• _Work instruction_
In the records, each line holding "plan" must be reported.

- Opening Delimiter -

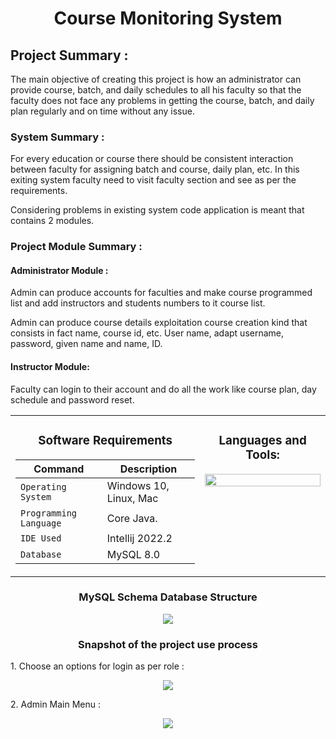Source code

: <h1 align="center">Course Monitoring System</h1>

<h2>Project Summary :</h2>
<p>The main objective of creating this project is how an administrator can provide course, batch, and daily schedules to all his faculty so that the faculty does not face any problems in getting the course, batch, and daily plan regularly and on time without any issue.</p>

<h3>System Summary :</h3>
<p>For every education or course there should be consistent interaction between faculty for assigning batch and course, daily plan, etc. In this exiting system faculty need to visit faculty section and see as per the requirements.

Considering problems in existing system code application is meant that contains 2 modules.</p>

<h3>Project Module Summary :</h3>
<h4>Administrator Module : </h4>
<p>Admin can produce accounts for faculties and make course programmed list and add instructors and students numbers to it course list.

Admin can produce course details exploitation course creation kind that consists in fact name, course id, etc. User name, adapt username, password, given name and name, ID.</p>
<h4>Instructor Module: </h4>
<p>Faculty can login to their account and do all the work like course plan, day schedule and password reset.</p>



<table align="center">
<tbody>
<tr valign="top">
<td width="25%" align="center">

<h3>Software Requirements</h3>
  
| Command | Description |
| --- | --- |
| `Operating System` | Windows 10, Linux, Mac |
| `Programming Language` | Core Java. |
| `IDE Used` | Intellij 2022.2 |
| `Database ` | MySQL 8.0 |
  
</td>
<td width="25%" align="center">
<h3>Languages and Tools:</h3>
<p align="left"><img height="100%" src="https://user-images.githubusercontent.com/103574856/201464626-db0569a2-4fde-4cd5-a67b-5e1025af5723.png" alt=""/></p>
</td>
</tr>
</tbody>
</table>


<h3 align="center">MySQL Schema Database Structure</h3>

<p align="center"><img src="https://user-images.githubusercontent.com/103574856/201464920-3e606ecc-0855-4067-9efe-102a8a4d0963.png"/></p>

<h3 align="center">Snapshot of the project use process</h3>
<p>1. Choose an options for login as per role : </p>
<p align="center"><img src="https://user-images.githubusercontent.com/103574856/201465160-25232bde-8fdb-4859-abd7-873760a786e3.png" /></p>
<p>2. Admin Main Menu : </p>
<p align="center"><img src="https://user-images.githubusercontent.com/103574856/201465190-049ca086-10b2-4bb7-bd29-d55ea07eec88.png" /></p>


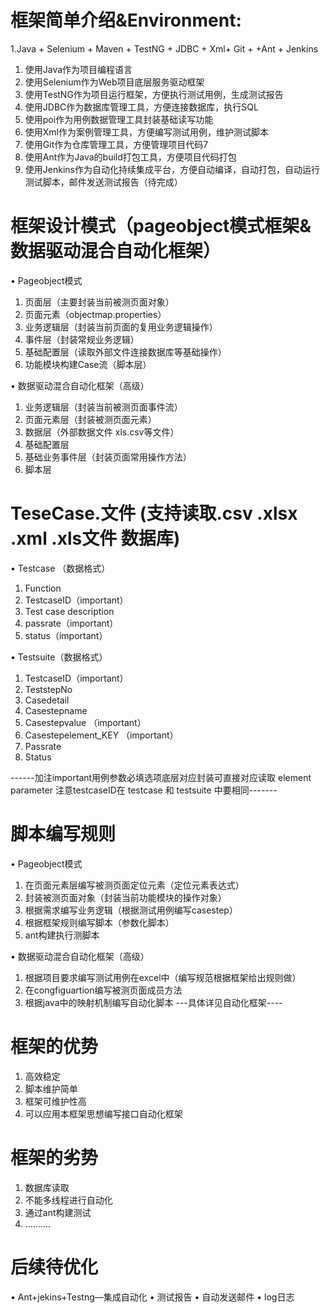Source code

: # 框架简单介绍&Environment:
1.Java + Selenium + Maven + TestNG + JDBC + Xml+ Git + +Ant + Jenkins 
1.	使用Java作为项目编程语言
2.	使用Selenium作为Web项目底层服务驱动框架
3.	使用TestNG作为项目运行框架，方便执行测试用例，生成测试报告
4.	使用JDBC作为数据库管理工具，方便连接数据库，执行SQL
6. 使用poi作为用例数据管理工具封装基础读写功能
7.	使用Xml作为案例管理工具，方便编写测试用例，维护测试脚本
8.	使用Git作为仓库管理工具，方便管理项目代码7
9.	使用Ant作为Java的build打包工具，方便项目代码打包
10.	使用Jenkins作为自动化持续集成平台，方便自动编译，自动打包，自动运行测试脚本，邮件发送测试报告（待完成）
 
# 框架设计模式（pageobject模式框架& 数据驱动混合自动化框架）
•	Pageobject模式
1.	页面层（主要封装当前被测页面对象）
2.	页面元素（objectmap.properties）
3.	业务逻辑层（封装当前页面的复用业务逻辑操作）
4.	事件层（封装常规业务逻辑）
5.	基础配置层（读取外部文件连接数据库等基础操作）
6.	功能模块构建Case流（脚本层）

•	数据驱动混合自动化框架（高级）
1.	业务逻辑层（封装当前被测页面事件流）
2.	页面元素层（封装被测页面元素）
3.	数据层（外部数据文件 xls.csv等文件）
4.	基础配置层
5.	基础业务事件层（封装页面常用操作方法）
6.	脚本层
# TeseCase.文件 (支持读取.csv  .xlsx .xml .xls文件 数据库)  
• Testcase （数据格式）
1.	Function
2.	TestcaseID（important）
3.	Test case description
4.	passrate（important）
5.	status（important）


• Testsuite（数据格式）
1.	TestcaseID（important）
2.	TeststepNo	
3.	Casedetail	
4.	Casestepname	
5.	Casestepvalue	（important）
6.	Casestepelement_KEY	（important）
7.	Passrate	
8.	Status

------加注important用例参数必填选项底层对应封装可直接对应读取 element parameter  注意testcaseID在 testcase 和 testsuite 中要相同-------
# 脚本编写规则
•	Pageobject模式
1.	在页面元素层编写被测页面定位元素（定位元素表达式）
2.	封装被测页面对象（封装当前功能模块的操作对象）
3.	根据需求编写业务逻辑（根据测试用例编写casestep）
4.	根据框架规则编写脚本（参数化脚本）
5.	ant构建执行测脚本

•	数据驱动混合自动化框架（高级）
1.	根据项目要求编写测试用例在excel中（编写规范根据框架给出规则做）
2.	在congfiguartion编写被测页面成员方法
3.	根据java中的映射机制编写自动化脚本
---具体详见自动化框架----
# 框架的优势
1.	高效稳定
2.	脚本维护简单
3.	框架可维护性高
4.	可以应用本框架思想编写接口自动化框架
# 框架的劣势
1.	数据库读取
2.	不能多线程进行自动化
3.	通过ant构建测试
4.	……….
# 后续待优化
•	Ant+jekins+Testng—集成自动化
•	测试报告
•	自动发送邮件
•	log日志
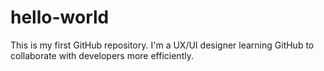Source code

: # hello-world
This is my first GitHub repository.
I'm a UX/UI designer learning GitHub to collaborate with developers more efficiently. 
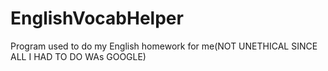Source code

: # EnglishVocabHelper
Program used to do my English homework for me(NOT UNETHICAL SINCE ALL I HAD TO DO WAs GOOGLE)
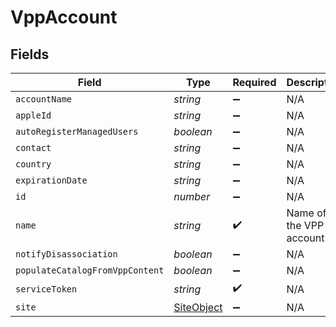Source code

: # VppAccount


## Fields

| Field                                                                                                                                                                                                              | Type                                                                                                                                                                                                               | Required                                                                                                                                                                                                           | Description                                                                                                                                                                                                        | Example                                                                                                                                                                                                            |
| ------------------------------------------------------------------------------------------------------------------------------------------------------------------------------------------------------------------ | ------------------------------------------------------------------------------------------------------------------------------------------------------------------------------------------------------------------ | ------------------------------------------------------------------------------------------------------------------------------------------------------------------------------------------------------------------ | ------------------------------------------------------------------------------------------------------------------------------------------------------------------------------------------------------------------ | ------------------------------------------------------------------------------------------------------------------------------------------------------------------------------------------------------------------ |
| `accountName`                                                                                                                                                                                                      | *string*                                                                                                                                                                                                           | :heavy_minus_sign:                                                                                                                                                                                                 | N/A                                                                                                                                                                                                                | Company Name                                                                                                                                                                                                       |
| `appleId`                                                                                                                                                                                                          | *string*                                                                                                                                                                                                           | :heavy_minus_sign:                                                                                                                                                                                                 | N/A                                                                                                                                                                                                                | vpp@company.com                                                                                                                                                                                                    |
| `autoRegisterManagedUsers`                                                                                                                                                                                         | *boolean*                                                                                                                                                                                                          | :heavy_minus_sign:                                                                                                                                                                                                 | N/A                                                                                                                                                                                                                |                                                                                                                                                                                                                    |
| `contact`                                                                                                                                                                                                          | *string*                                                                                                                                                                                                           | :heavy_minus_sign:                                                                                                                                                                                                 | N/A                                                                                                                                                                                                                | Company Admin                                                                                                                                                                                                      |
| `country`                                                                                                                                                                                                          | *string*                                                                                                                                                                                                           | :heavy_minus_sign:                                                                                                                                                                                                 | N/A                                                                                                                                                                                                                | US                                                                                                                                                                                                                 |
| `expirationDate`                                                                                                                                                                                                   | *string*                                                                                                                                                                                                           | :heavy_minus_sign:                                                                                                                                                                                                 | N/A                                                                                                                                                                                                                | 2018/09/13                                                                                                                                                                                                         |
| `id`                                                                                                                                                                                                               | *number*                                                                                                                                                                                                           | :heavy_minus_sign:                                                                                                                                                                                                 | N/A                                                                                                                                                                                                                | 1                                                                                                                                                                                                                  |
| `name`                                                                                                                                                                                                             | *string*                                                                                                                                                                                                           | :heavy_check_mark:                                                                                                                                                                                                 | Name of the VPP account                                                                                                                                                                                            | Company VPP Account                                                                                                                                                                                                |
| `notifyDisassociation`                                                                                                                                                                                             | *boolean*                                                                                                                                                                                                          | :heavy_minus_sign:                                                                                                                                                                                                 | N/A                                                                                                                                                                                                                |                                                                                                                                                                                                                    |
| `populateCatalogFromVppContent`                                                                                                                                                                                    | *boolean*                                                                                                                                                                                                          | :heavy_minus_sign:                                                                                                                                                                                                 | N/A                                                                                                                                                                                                                |                                                                                                                                                                                                                    |
| `serviceToken`                                                                                                                                                                                                     | *string*                                                                                                                                                                                                           | :heavy_check_mark:                                                                                                                                                                                                 | N/A                                                                                                                                                                                                                | eyJvcmdOYWadveaz40d2FyZSIsImV4cERhdGUiOiIyMDE3LTA5LTEzVDA5OjQ5OjA5LTA3MDAiLCJ0b2tlbiI6Ik5yVUtPK1RXeityUXQyWFpIeENtd0xxby8ydUFmSFU1NW40V1FTZU8wR1E5eFh4UUZTckVJQjlzbGdYei95WkpaeVZ3SklJbW0rWEhJdGtKM1BEZGRRPT0ifQ== |
| `site`                                                                                                                                                                                                             | [SiteObject](../../models/shared/siteobject.md)                                                                                                                                                                    | :heavy_minus_sign:                                                                                                                                                                                                 | N/A                                                                                                                                                                                                                |                                                                                                                                                                                                                    |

- Closing Delimiter -

• _Result for this task_
<p>The main objective of creating this project is how an administrator can provide course, batch, and daily schedules to all his faculty so that the faculty does not face any problems in getting the course, batch, and daily plan regularly and on time without any issue.</p>
<p>For every education or course there should be consistent interaction between faculty for assigning batch and course, daily plan, etc. In this exiting system faculty need to visit faculty section and see as per the requirements.
<p>Faculty can login to their account and do all the work like course plan, day schedule and password reset.</p>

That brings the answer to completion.